== Task prompt ==
In the data below, find every line that has the string "organizationId", and copy it.

== Data ==
━━━━━━━━━━━━━━━━

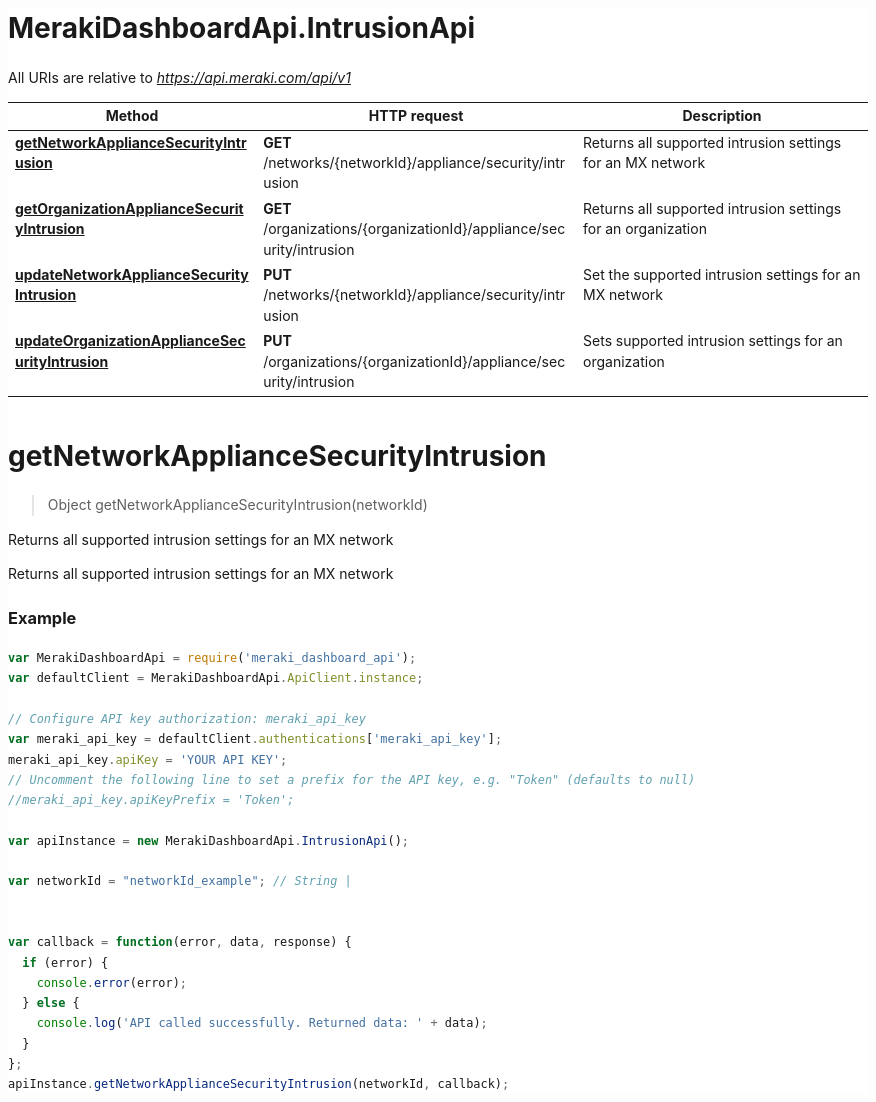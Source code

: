 # MerakiDashboardApi.IntrusionApi

All URIs are relative to *https://api.meraki.com/api/v1*

Method | HTTP request | Description
------------- | ------------- | -------------
[**getNetworkApplianceSecurityIntrusion**](IntrusionApi.md#getNetworkApplianceSecurityIntrusion) | **GET** /networks/{networkId}/appliance/security/intrusion | Returns all supported intrusion settings for an MX network
[**getOrganizationApplianceSecurityIntrusion**](IntrusionApi.md#getOrganizationApplianceSecurityIntrusion) | **GET** /organizations/{organizationId}/appliance/security/intrusion | Returns all supported intrusion settings for an organization
[**updateNetworkApplianceSecurityIntrusion**](IntrusionApi.md#updateNetworkApplianceSecurityIntrusion) | **PUT** /networks/{networkId}/appliance/security/intrusion | Set the supported intrusion settings for an MX network
[**updateOrganizationApplianceSecurityIntrusion**](IntrusionApi.md#updateOrganizationApplianceSecurityIntrusion) | **PUT** /organizations/{organizationId}/appliance/security/intrusion | Sets supported intrusion settings for an organization


<a name="getNetworkApplianceSecurityIntrusion"></a>
# **getNetworkApplianceSecurityIntrusion**
> Object getNetworkApplianceSecurityIntrusion(networkId)

Returns all supported intrusion settings for an MX network

Returns all supported intrusion settings for an MX network

### Example
```javascript
var MerakiDashboardApi = require('meraki_dashboard_api');
var defaultClient = MerakiDashboardApi.ApiClient.instance;

// Configure API key authorization: meraki_api_key
var meraki_api_key = defaultClient.authentications['meraki_api_key'];
meraki_api_key.apiKey = 'YOUR API KEY';
// Uncomment the following line to set a prefix for the API key, e.g. "Token" (defaults to null)
//meraki_api_key.apiKeyPrefix = 'Token';

var apiInstance = new MerakiDashboardApi.IntrusionApi();

var networkId = "networkId_example"; // String | 


var callback = function(error, data, response) {
  if (error) {
    console.error(error);
  } else {
    console.log('API called successfully. Returned data: ' + data);
  }
};
apiInstance.getNetworkApplianceSecurityIntrusion(networkId, callback);
```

━━━━━━━━━━━━━━━━

== Written answer ==
[**getOrganizationApplianceSecurityIntrusion**](IntrusionApi.md#getOrganizationApplianceSecurityIntrusion) | **GET** /organizations/{organizationId}/appliance/security/intrusion | Returns all supported intrusion settings for an organization
[**updateOrganizationApplianceSecurityIntrusion**](IntrusionApi.md#updateOrganizationApplianceSecurityIntrusion) | **PUT** /organizations/{organizationId}/appliance/security/intrusion | Sets supported intrusion settings for an organization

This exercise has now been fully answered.